Review: Decelerate Blue

Outsiders in literature usually are some of the best characters for a reader to follow.  As they usually feel like voyeurs to the story, assuming certain perceptions while experiencing others.  This is something all teenagers deal with at some point, where no one understands them. This is even more prevalent in young adult fiction, where teen angst dances in the pale moonlight of the apocalypse.

This is what makes the Mortal Instruments books so fascinating to both teenagers and adults, as the story is written with such clarity that the believability is easy for most readers. Another good example is Warm Bodies which the film doesn’t do justice to the writer’s inner monologue of the main character. Growing up in a dystopian future, is never easy one that would break most adults but makes teenage lives thrive. In Adam Rapp and Mike Cavallaro’s fascinating story Decelerate Blue , we get to see the Armageddon through the eyes of one such teenager.

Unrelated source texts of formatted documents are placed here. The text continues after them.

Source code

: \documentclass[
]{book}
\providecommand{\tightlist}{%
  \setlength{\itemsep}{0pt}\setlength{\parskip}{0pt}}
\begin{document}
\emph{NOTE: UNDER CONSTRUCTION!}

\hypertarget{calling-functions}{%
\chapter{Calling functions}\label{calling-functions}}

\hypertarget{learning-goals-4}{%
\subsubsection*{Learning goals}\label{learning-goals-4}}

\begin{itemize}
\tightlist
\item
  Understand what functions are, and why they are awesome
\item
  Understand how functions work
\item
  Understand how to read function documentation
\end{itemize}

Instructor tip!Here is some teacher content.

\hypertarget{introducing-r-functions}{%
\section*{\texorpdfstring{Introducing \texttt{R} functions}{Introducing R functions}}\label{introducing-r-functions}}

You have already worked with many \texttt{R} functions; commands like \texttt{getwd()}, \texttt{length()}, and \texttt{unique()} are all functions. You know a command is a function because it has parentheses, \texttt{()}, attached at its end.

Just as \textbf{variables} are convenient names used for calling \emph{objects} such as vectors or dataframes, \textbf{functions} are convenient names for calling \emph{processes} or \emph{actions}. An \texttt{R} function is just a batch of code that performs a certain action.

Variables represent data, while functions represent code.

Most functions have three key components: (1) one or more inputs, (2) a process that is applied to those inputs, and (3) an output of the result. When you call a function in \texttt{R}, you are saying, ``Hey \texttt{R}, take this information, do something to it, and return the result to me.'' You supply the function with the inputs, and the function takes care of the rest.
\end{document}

We meet Angela a teenager who notices how certain things are not normal, such as everyone being implanted with a chip to track their every move, an unhealthy obsession with the use of language and real food has been replaced by cement like material which has yielded some fatal incidents. As she struggles her awareness of the shadowy organization known as the Guarantee Committee, it is only spurred by a book written by a famous theorist who predicted the reality Angela lives in. Through a series of mishaps, she finds an underground movement where mostly teenagers live, and they can eat real food and even take in oxygen from a can. This is also where she meets kindred soul in Gladys, someone who finally sees Angela for who she is, at the same time, she envelopes herself in what the world was before Guarantee Committee took over the world. Eventually she meets the author of the book, who her favorite teacher, just so happens to take care of, as everything comes full circle for our heroine. By book’s end, the underground falls apart, and Angela becomes part of GC society once again until she finds liberation in all its glory.

Overall, an excellent graphic novel that is a mirror portrait of society’s obsession with technology and order. The story by Rapp is bleak, engaging,and commanding. The art by Cavallaro is luminous and vivacious. Altogether, a story that will have readers assessing their own obsession with “staying connected”.